* Your instructions *
Each record below must come back exactly as written; its pictures must not.

* Source data *
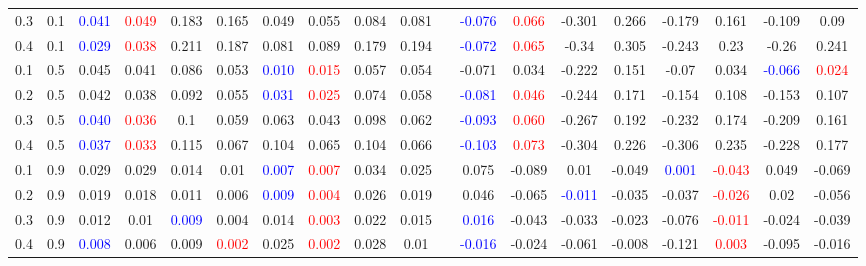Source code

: \documentclass[specialist,
substylefile = spbu_report.rtx,
subf,href,colorlinks=true, 12pt]{disser}
\theoremstyle{definition}
\begin{document}
\begin{table}
{\begin{tabular}{m{1cm}m{1cm}ccccccccm{0.2cm}cccccccc}
			0.3 & 0.1 & \textcolor{blue}{0.041} & \textcolor{red}{0.049} & 0.183 & 0.165 & 0.049 & 0.055 & 0.084 & 0.081 & & \textcolor{blue}{-0.076} & \textcolor{red}{0.066} & -0.301 & 0.266 & -0.179 & 0.161 & -0.109 & 0.09 \\ 
			0.4 & 0.1 & \textcolor{blue}{0.029} & \textcolor{red}{0.038} & 0.211 & 0.187 & 0.081 & 0.089 & 0.179 & 0.194 & & \textcolor{blue}{-0.072} & \textcolor{red}{0.065} & -0.34 & 0.305 & -0.243 & 0.23 & -0.26 & 0.241 \\ 
			\hline
			0.1 & 0.5 & 0.045 & 0.041 & 0.086 & 0.053 & \textcolor{blue}{0.010} & \textcolor{red}{0.015} & 0.057 & 0.054 & & -0.071 & 0.034 & -0.222 & 0.151 & -0.07 & 0.034 & \textcolor{blue}{-0.066} & \textcolor{red}{0.024} \\ 
			0.2 & 0.5 & 0.042 & 0.038 & 0.092 & 0.055 & \textcolor{blue}{0.031} & \textcolor{red}{0.025} & 0.074 & 0.058 & & \textcolor{blue}{-0.081} & \textcolor{red}{0.046} & -0.244 & 0.171 & -0.154 & 0.108 & -0.153 & 0.107 \\ 
			0.3 & 0.5 & \textcolor{blue}{0.040} & \textcolor{red}{0.036} & 0.1 & 0.059 & 0.063 & 0.043 & 0.098 & 0.062 & & \textcolor{blue}{-0.093} & \textcolor{red}{0.060} & -0.267 & 0.192 & -0.232 & 0.174 & -0.209 & 0.161 \\ 
			0.4 & 0.5 & \textcolor{blue}{0.037} & \textcolor{red}{0.033} & 0.115 & 0.067 & 0.104 & 0.065 & 0.104 & 0.066 & & \textcolor{blue}{-0.103} & \textcolor{red}{0.073} & -0.304 & 0.226 & -0.306 & 0.235 & -0.228 & 0.177 \\
			\hline
			0.1 & 0.9 & 0.029 & 0.029 & 0.014 & 0.01 & \textcolor{blue}{0.007} & \textcolor{red}{0.007} & 0.034 & 0.025 & & 0.075 & -0.089 & 0.01 & -0.049 & \textcolor{blue}{0.001} & \textcolor{red}{-0.043} & 0.049 & -0.069 \\ 
			0.2 & 0.9 & 0.019 & 0.018 & 0.011 & 0.006 & \textcolor{blue}{0.009} & \textcolor{red}{0.004} & 0.026 & 0.019 & & 0.046 & -0.065 & \textcolor{blue}{-0.011} & -0.035 & -0.037 & \textcolor{red}{-0.026} & 0.02 & -0.056 \\ 
			0.3 & 0.9 & 0.012 & 0.01 & \textcolor{blue}{0.009} & 0.004 & 0.014 & \textcolor{red}{0.003} & 0.022 & 0.015 & & \textcolor{blue}{0.016} & -0.043 & -0.033 & -0.023 & -0.076 & \textcolor{red}{-0.011} & -0.024 & -0.039 \\ 
			0.4 & 0.9 & \textcolor{blue}{0.008} & 0.006 & 0.009 & \textcolor{red}{0.002} & 0.025 & \textcolor{red}{0.002} & 0.028 & 0.01 & & \textcolor{blue}{-0.016} & -0.024 & -0.061 & -0.008 & -0.121 & \textcolor{red}{0.003} & -0.095 & -0.016 \\ \hline
		\end{tabular}
	}
\end{table}
\end{document}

* Task output *
Source code

: \documentclass[specialist,
substylefile = spbu_report.rtx,
subf,href,colorlinks=true, 12pt]{disser}
\theoremstyle{definition}
\begin{document}
\begin{table}
{\begin{tabular}{m{1cm}m{1cm}ccccccccm{0.2cm}cccccccc}
			0.3 & 0.1 & \textcolor{blue}{0.041} & \textcolor{red}{0.049} & 0.183 & 0.165 & 0.049 & 0.055 & 0.084 & 0.081 & & \textcolor{blue}{-0.076} & \textcolor{red}{0.066} & -0.301 & 0.266 & -0.179 & 0.161 & -0.109 & 0.09 \\ 
			0.4 & 0.1 & \textcolor{blue}{0.029} & \textcolor{red}{0.038} & 0.211 & 0.187 & 0.081 & 0.089 & 0.179 & 0.194 & & \textcolor{blue}{-0.072} & \textcolor{red}{0.065} & -0.34 & 0.305 & -0.243 & 0.23 & -0.26 & 0.241 \\ 
			\hline
			0.1 & 0.5 & 0.045 & 0.041 & 0.086 & 0.053 & \textcolor{blue}{0.010} & \textcolor{red}{0.015} & 0.057 & 0.054 & & -0.071 & 0.034 & -0.222 & 0.151 & -0.07 & 0.034 & \textcolor{blue}{-0.066} & \textcolor{red}{0.024} \\ 
			0.2 & 0.5 & 0.042 & 0.038 & 0.092 & 0.055 & \textcolor{blue}{0.031} & \textcolor{red}{0.025} & 0.074 & 0.058 & & \textcolor{blue}{-0.081} & \textcolor{red}{0.046} & -0.244 & 0.171 & -0.154 & 0.108 & -0.153 & 0.107 \\ 
			0.3 & 0.5 & \textcolor{blue}{0.040} & \textcolor{red}{0.036} & 0.1 & 0.059 & 0.063 & 0.043 & 0.098 & 0.062 & & \textcolor{blue}{-0.093} & \textcolor{red}{0.060} & -0.267 & 0.192 & -0.232 & 0.174 & -0.209 & 0.161 \\ 
			0.4 & 0.5 & \textcolor{blue}{0.037} & \textcolor{red}{0.033} & 0.115 & 0.067 & 0.104 & 0.065 & 0.104 & 0.066 & & \textcolor{blue}{-0.103} & \textcolor{red}{0.073} & -0.304 & 0.226 & -0.306 & 0.235 & -0.228 & 0.177 \\
			\hline
			0.1 & 0.9 & 0.029 & 0.029 & 0.014 & 0.01 & \textcolor{blue}{0.007} & \textcolor{red}{0.007} & 0.034 & 0.025 & & 0.075 & -0.089 & 0.01 & -0.049 & \textcolor{blue}{0.001} & \textcolor{red}{-0.043} & 0.049 & -0.069 \\ 
			0.2 & 0.9 & 0.019 & 0.018 & 0.011 & 0.006 & \textcolor{blue}{0.009} & \textcolor{red}{0.004} & 0.026 & 0.019 & & 0.046 & -0.065 & \textcolor{blue}{-0.011} & -0.035 & -0.037 & \textcolor{red}{-0.026} & 0.02 & -0.056 \\ 
			0.3 & 0.9 & 0.012 & 0.01 & \textcolor{blue}{0.009} & 0.004 & 0.014 & \textcolor{red}{0.003} & 0.022 & 0.015 & & \textcolor{blue}{0.016} & -0.043 & -0.033 & -0.023 & -0.076 & \textcolor{red}{-0.011} & -0.024 & -0.039 \\ 
			0.4 & 0.9 & \textcolor{blue}{0.008} & 0.006 & 0.009 & \textcolor{red}{0.002} & 0.025 & \textcolor{red}{0.002} & 0.028 & 0.01 & & \textcolor{blue}{-0.016} & -0.024 & -0.061 & -0.008 & -0.121 & \textcolor{red}{0.003} & -0.095 & -0.016 \\ \hline
		\end{tabular}
	}
\end{table}
\end{document}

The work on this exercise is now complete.